My seventh-grade teacher warned us this was a bubble. A whole bunch of us had to learn it on our own. At least I could use age and inexperience as an excuse, but plenty of adults fell for it too. I was perfectly content to have one 1987 Topps Bret Saberhagen card.
It’s hard to point at one single thing that caused the baseball card bubble to burst, but I think I know the biggest factor. The rest just kept it from blowing again.
The strike of 1994
In 1994, baseball players went on strike, and the commissioner had to cancel the World Series. Sports fans had a hard time feeling sorry for athletes who made a minimum of $100,000 a year, and an average salary approaching a million a year. Among the general population at the time, the average salary was $23,753.
Before the strike, even casual baseball fans collected cards. They had a price guide and used it to track card prices, even on a monthly or biweekly basis. They were buying cards on a regular basis, then using the guides to try to trade cards for a profit. A profit on paper, at least.
After the strike, the number of fans dropped. The number of fans who collected cards dropped even more. The number of people who wanted a 1985 Topps complete set plummeted almost overnight, and that undersupply of 1985 Topps Bret Saberhagen cards turned into an oversupply. Today you can buy any 1980s card set for less than it cost in 1989.
The PED scandal
In 1998, Mark McGwire and Sammy Sosa launched a challenge to Roger Maris’ 1961 record of 61 home runs in a single season. Their chase for 62 home runs revived interest in baseball. McGwire hit 70 home runs that year and Sosa hit 66.
And then, in 2005, along came Jose Canseco. Canseco’s 1986 Donruss rookie card peaked at a value of $300 in the late 1980s, but came crashing down as injuries diminished his performance. He retired in 2001, then in 2005, he wrote a tell-all book called Juiced, where he alleged none of what you were seeing was real. He said he used performance enhancing drugs, said many of his former teammates did too, and even claimed he introduced some of those teammates to the wonders of steroids. Among them was Mark McGwire.
Lots of people believed him. Some were skeptical. The question, in my mind at least, wasn’t whether Canseco was in position to know. Of course Canseco knew whether this was happening. The question was how much he was exaggerating. Two years later, the Mitchell Report confirmed baseball had a problem. It didn’t matter if Canseco had all the details right. Many of the stars of the 1980s and 1990s suddenly had a much weaker Hall of Fame case.

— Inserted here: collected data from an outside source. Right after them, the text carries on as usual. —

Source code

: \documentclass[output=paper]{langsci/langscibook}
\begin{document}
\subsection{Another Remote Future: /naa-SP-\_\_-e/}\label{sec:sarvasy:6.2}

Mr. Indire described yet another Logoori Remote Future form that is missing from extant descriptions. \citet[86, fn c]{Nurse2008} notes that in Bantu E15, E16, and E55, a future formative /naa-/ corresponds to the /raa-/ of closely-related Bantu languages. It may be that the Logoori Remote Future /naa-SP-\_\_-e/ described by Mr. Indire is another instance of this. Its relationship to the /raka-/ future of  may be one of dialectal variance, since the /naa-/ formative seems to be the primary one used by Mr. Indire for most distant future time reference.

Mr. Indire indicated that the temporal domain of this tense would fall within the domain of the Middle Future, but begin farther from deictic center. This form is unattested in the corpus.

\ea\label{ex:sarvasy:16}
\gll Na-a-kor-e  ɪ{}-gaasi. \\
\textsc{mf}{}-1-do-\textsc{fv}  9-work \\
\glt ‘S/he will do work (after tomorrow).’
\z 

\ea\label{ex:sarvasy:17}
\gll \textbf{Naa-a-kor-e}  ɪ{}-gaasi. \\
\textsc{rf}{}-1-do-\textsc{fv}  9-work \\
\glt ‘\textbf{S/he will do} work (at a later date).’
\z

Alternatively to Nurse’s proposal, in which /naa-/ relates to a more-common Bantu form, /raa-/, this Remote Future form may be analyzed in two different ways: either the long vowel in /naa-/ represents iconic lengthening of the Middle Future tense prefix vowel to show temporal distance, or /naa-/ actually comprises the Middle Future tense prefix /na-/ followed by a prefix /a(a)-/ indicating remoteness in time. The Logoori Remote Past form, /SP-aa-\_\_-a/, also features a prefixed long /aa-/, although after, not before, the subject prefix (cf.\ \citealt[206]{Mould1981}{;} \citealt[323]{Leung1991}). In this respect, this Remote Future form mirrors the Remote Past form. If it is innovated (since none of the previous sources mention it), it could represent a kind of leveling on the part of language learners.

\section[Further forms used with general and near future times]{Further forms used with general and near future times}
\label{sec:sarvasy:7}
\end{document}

The third problem that caused values of 1980s and 1990s baseball cards to plummet was overproduction. Topps, Donruss, Fleer, Score and Upper Deck just made too many cards. When millions of people wanted them, it wasn’t a problem. Today, everyone who wants a Mark McGwire rookie card probably has several. When the potential market shrunk, the card industry shrunk with it.
Cards from the 1970s and earlier remain valuable because there aren’t enough of those cards to go around. So the baseball card bubble didn’t have too much effect on those cards. It had no effect whatsoever on pristine condition vintage cards of star players. Only a few dozen 1952 Topps Mickey Mantle cards in Near Mint condition or better exist, and far more than a few dozen people want one. Those cards are worth far more than they were in the 1980s, even as Jose Canseco’s cards plummeted. Most vintage Hall of Famers’ cards are worth at least what they were in the 1980s.
We probably should have known the cards were being overproduced, but nobody publicly stated how many cards they were making. As the 90s wore on, Ebay confirmed for us what collectibles from the 1980s were scarce and which ones were common.
They were human after all
I guess there was a fourth factor. It happens every decade, but we really noticed it in the 1980s. For any number of reasons, many 1980s stars faded sooner than we expected. Sometimes it was injury, sometimes it was overuse, and sometimes it was drug or alcohol problems. For players like Dwight Gooden and Darryl Strawberry, it was probably a combination of all three.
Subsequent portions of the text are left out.